The good thing about tin-topped touring cars is that the on-board cameras can see the driver's face as he bumps and bashes his way through corners. You'd need that, if you had Valerie Singleton at the helm. You'd want to see her cheeks puffed out in terror as she took the old hairpin at Donington, side by side with Darren Turner.

"If George Clooney told my wife to fill her bottom with cement, she'd be on the phone to Travis Perkins"

Of course, punters would be encouraged to turn up and watch the races, but they would never be shown live on television. Ever. This was the joy of Touring car racing in its heyday. We, the armchair fans, only ever saw the edited highlights, the crashes, the overtaking, the stuff. The long dreary bits where they were just doing motor racing was put where it belonged, in the cutting room bin.

And finally, because the series would be overseen by a Minister of Common Sense - and that job would be mine - it'd be very cheap for the motor manufacturers. If any of them turned up with an aero package, like Alfa Romeo did in the mid Nineties, they could argue all they like that it was within the letter of the law, but I'd simply tell them to go back to their pit and take it off. And dock them five points for being twats.

So, the car makers would love it because it'd be inexpensive. Die-hard racing enthusiasts would love it because half the field would be pros. The tracks would love it because thousands would turn up to watch Kate Silverton going wheel to wheel with Matt Neal. The sponsors would love it because their brand would be endorsed by David Ginola, and the television companies would love it because, for the first time in 14 years, they'd have a motor racing programme people would like to watch. And which didn't cost them £200 million.

I am so pleased with this idea in fact, that you can consider this column a statement of intent. And if anyone rips me off, I shall send my lawyers round to make a brooch out of their liver.

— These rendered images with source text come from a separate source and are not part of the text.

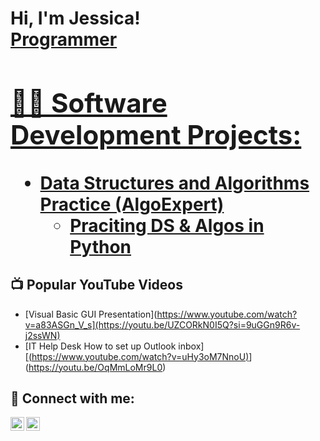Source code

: <h1>Hi, I'm Jessica! <br/><a href="https://github.com/SkrentnySoftware">Programmer</a> <a href="https://www.linkedin.com/in/jessica-skrentny-387267139/">

<h2>👨‍💻 Software Development Projects:</h2>

- <b>Data Structures and Algorithms Practice (AlgoExpert)</b>
  - [Praciting DS & Algos in Python](https://github.com/joshmadakor1/Algorithms-Practice)

<h2>📺 Popular YouTube Videos</h2>

- [Visual Basic GUI Presentation](https://www.youtube.com/watch?v=a83ASGn_V_s](https://youtu.be/UZCORkN0I5Q?si=9uGGn9R6v-j2ssWN)
- [IT Help Desk How to set up Outlook inbox][[(https://www.youtube.com/watch?v=uHy3oM7NnoU)](https://youtu.be/HjMajth_Cf0)](https://youtu.be/OqMmLoMr9L0)

<h2> 🤳 Connect with me:</h2>

[<img align="left" alt="JessicaSkrentny | YouTube" width="22px" src="https://cdn.jsdelivr.net/npm/simple-icons@v3/icons/youtube.svg" />][youtube]

[<img align="left" alt="JessicaSkrentny | LinkedIn" width="22px" src="https://cdn.jsdelivr.net/npm/simple-icons@v3/icons/linkedin.svg" />][linkedin]



[youtube]: https://www.youtube.com/@jessicas4103/featured

[linkedin]: https://www.linkedin.com/in/jessica-skrentny-387267139


<!--
**joshmadakor1/joshmadakor1** is a ✨ _special_ ✨ repository because its `README.md` (this file) appears on your GitHub profile.

Here are some ideas to get you started:

- 🔭 I’m currently working on ...
- 🌱 I’m currently learning ...
- 👯 I’m looking to collaborate on ...
- 🤔 I’m looking for help with ...
- 💬 Ask me about ...
- 📫 How to reach me: ...
- 😄 Pronouns: ...
- ⚡ Fun fact: ...
-->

Of course, at this point you might be jumping up and down, imagining that you're the only one to have spotted the big flaw in my plan.

You have doubtless read the tabloids and the supermarket glossies, and you doubtless have it in your head that all celebrities go round to one another's mansions each evening to quaff champagne, gorge on swan and snort cocaine until the early hours.

You probably think that even now, as you read this, Huw Edwards, the newsreader, is in bed with Kate Moss while Sadie Frost looks on. And that they're all going to the Ivy for lunch because they fancy eating a peregrine falcon. So, you might be thinking, "Why would they risk this life of sex and myrrh and gold for the chance to get lightly killed in a Seat Ibiza on a soggy track in Lincolnshire?"

Well, there's the thing. You're wrong. First of all, celebrities do not earn anything like the money the papers claim. Mostly, they lead ordinary lives. Some even buy shoes from time to time. And nearly all of them do not have chauffeurs. Most drive themselves, and if you look at the list of stars who've appeared in TG's reasonably priced Chevy, you'll note that some of them are good. Very good.

Let's take Jay Kay as an example of the breed. You may imagine that he likes to start the evening with his head in a bowl of marching powder and end it, after punching a few photographers, with his whole head in a supermodel. In fact, he has a cottage in Scotland where he spends most of his time, camping and walking.

What's more, he's a very, very good driver. He has a feel for the car, a sense of what the front wheels are doing and how much grip they have left. And it's the same story with Peter Jones, from Dragon's Den. If he weren't 17ft tall, he'd have been up there at the top. So would Lawrence Dallaglio. The Stig reckons he's the best we've ever had. He was also amazed by Ellen MacArthur and Jennifer Saunders, both of whom were super fast and super smooth. Then there's Simon Cowell and Les Ferdinand. Both brilliant. And who can forget Jodie Kidd. Not me, that's for sure.

Would any of these people want to have a crack at pro-celebrity motor racing? Well, apart from Simon Cowell, the answer is, you can bet your life on it. And, come to think of it. I wouldn't be all that surprised if Simon said yes as well.

So there we are. I have seen the future. And in it, Jennifer Saunders is charging through the gooseneck, in a lime green Vauxhall.